The 2021 US withdrawal from Afghanistan, a solo decision

By  (Columnist)
Published today at 5:30 am (Paris), updated at 10:20 am

7 min read Lire en français

Find all articles in "The Transatlantic Divorce" series here.

At the end of 2020, Sir Laurie Bristow received an unexpected offer from his employer, the Foreign Office, to become Her Majesty's ambassador in Kabul. The position was to be filled in June 2021. He asked for a week to think it over.

At 58 years old, this calm-voiced, slender man with neatly combed gray hair had behind him a distinguished 31-year diplomatic career, including a challenging last post as ambassador in Moscow. He knew Kabul had become one of the world's most dangerous cities. The Taliban were gaining ground toward the capital, from which they had been ousted nearly 20 years earlier by a United States-led coalition in which his country participated.

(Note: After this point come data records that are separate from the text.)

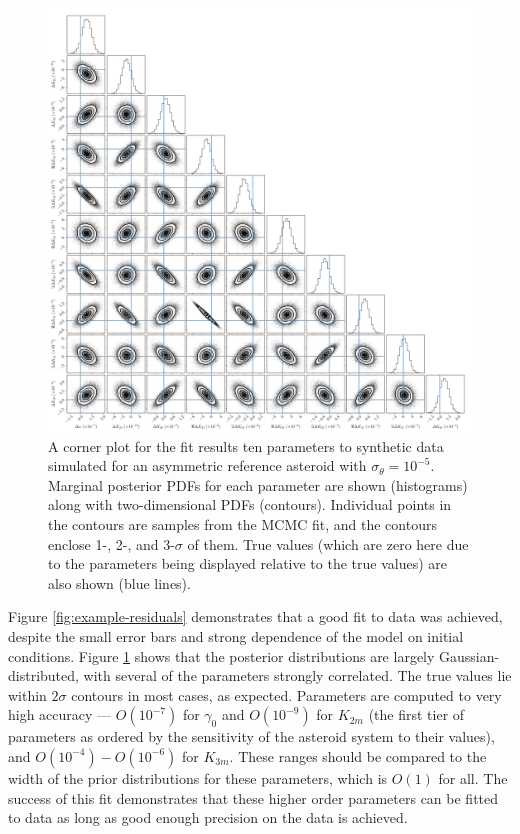 \documentclass{aastex631}
\begin{document}
\begin{figure}
  \centering
  \includegraphics[width=\textwidth]{example-corner.pdf}
  \caption{A corner plot for the fit results ten parameters to synthetic data simulated for an asymmetric reference asteroid with $\sigma_\theta = 10^{-5}$. Marginal posterior PDFs for each parameter are shown (histograms) along with two-dimensional PDFs (contours). Individual points in the contours are samples from the MCMC fit, and the contours enclose 1-, 2-, and 3-$\sigma$ of them. True values (which are zero here due to the parameters being displayed relative to the true values) are also shown (blue lines).}
  \label{fig:example-corner}
\end{figure}

Figure \ref{fig:example-residuals} demonstrates that a good fit to data was achieved, despite the small error bars and strong dependence of the model on initial conditions. Figure \ref{fig:example-corner} shows that the posterior distributions are largely Gaussian-distributed, with several of the parameters strongly correlated. The true values lie within $2\sigma$ contours in most cases, as expected. Parameters are computed to very high accuracy --- $O(10^{-7})$ for $\gamma_0$ and $O(10^{-9})$ for $K_{2m}$ (the first tier of parameters as ordered by the sensitivity of the asteroid system to their values), and $O(10^{-4})-O(10^{-6})$ for $K_{3m}$. These ranges should be compared to the width of the prior distributions for these parameters, which is $O(1)$ for all. The success of this fit demonstrates that these higher order parameters can be fitted to data as long as good enough precision on the data is achieved.



{}

\end{document}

He suspected his mission would be intense and likely involve closing the United Kingdom's embassy. On February 29, 2020, President Donald Trump signed an agreement with Taliban representatives in Doha, Qatar, promising the withdrawal of US and NATO forces from Afghanistan no later than May 1, 2021.

Rapid acceleration of evacuations

Bristow accepted, of course, after consulting his wife, who not only did not try to dissuade him but asked if she could accompany him (the answer was no). "Someone had to do it," he wrote in an account published in 2024, Kabul: Final Call. He would become the last British ambassador to Afghanistan, after a mission lasting 11 weeks. Shorter and even more dramatic than he had imagined.

In the footsteps of his French counterpart David Martinon, who arrived in 2018 and published his firsthand account in the 2022 book Les 15 jours qui ont fait basculer Kaboul ("The 15 days that changed Kabul"), Bristow described from the inside the extraordinary tension during those summer weeks. The Westerners realized they had to suddenly speed up evacuations, both of their own nationals and of Afghans who had worked with them for 20 years, because the Taliban were rapidly reclaiming the country. Cities fell one after another, inexorably. Soon, it was Kabul's turn. The coalition-trained army collapsed. Without warning, the Western-backed president, Ashraf Ghani, fled to the United Arab Emirates by helicopter.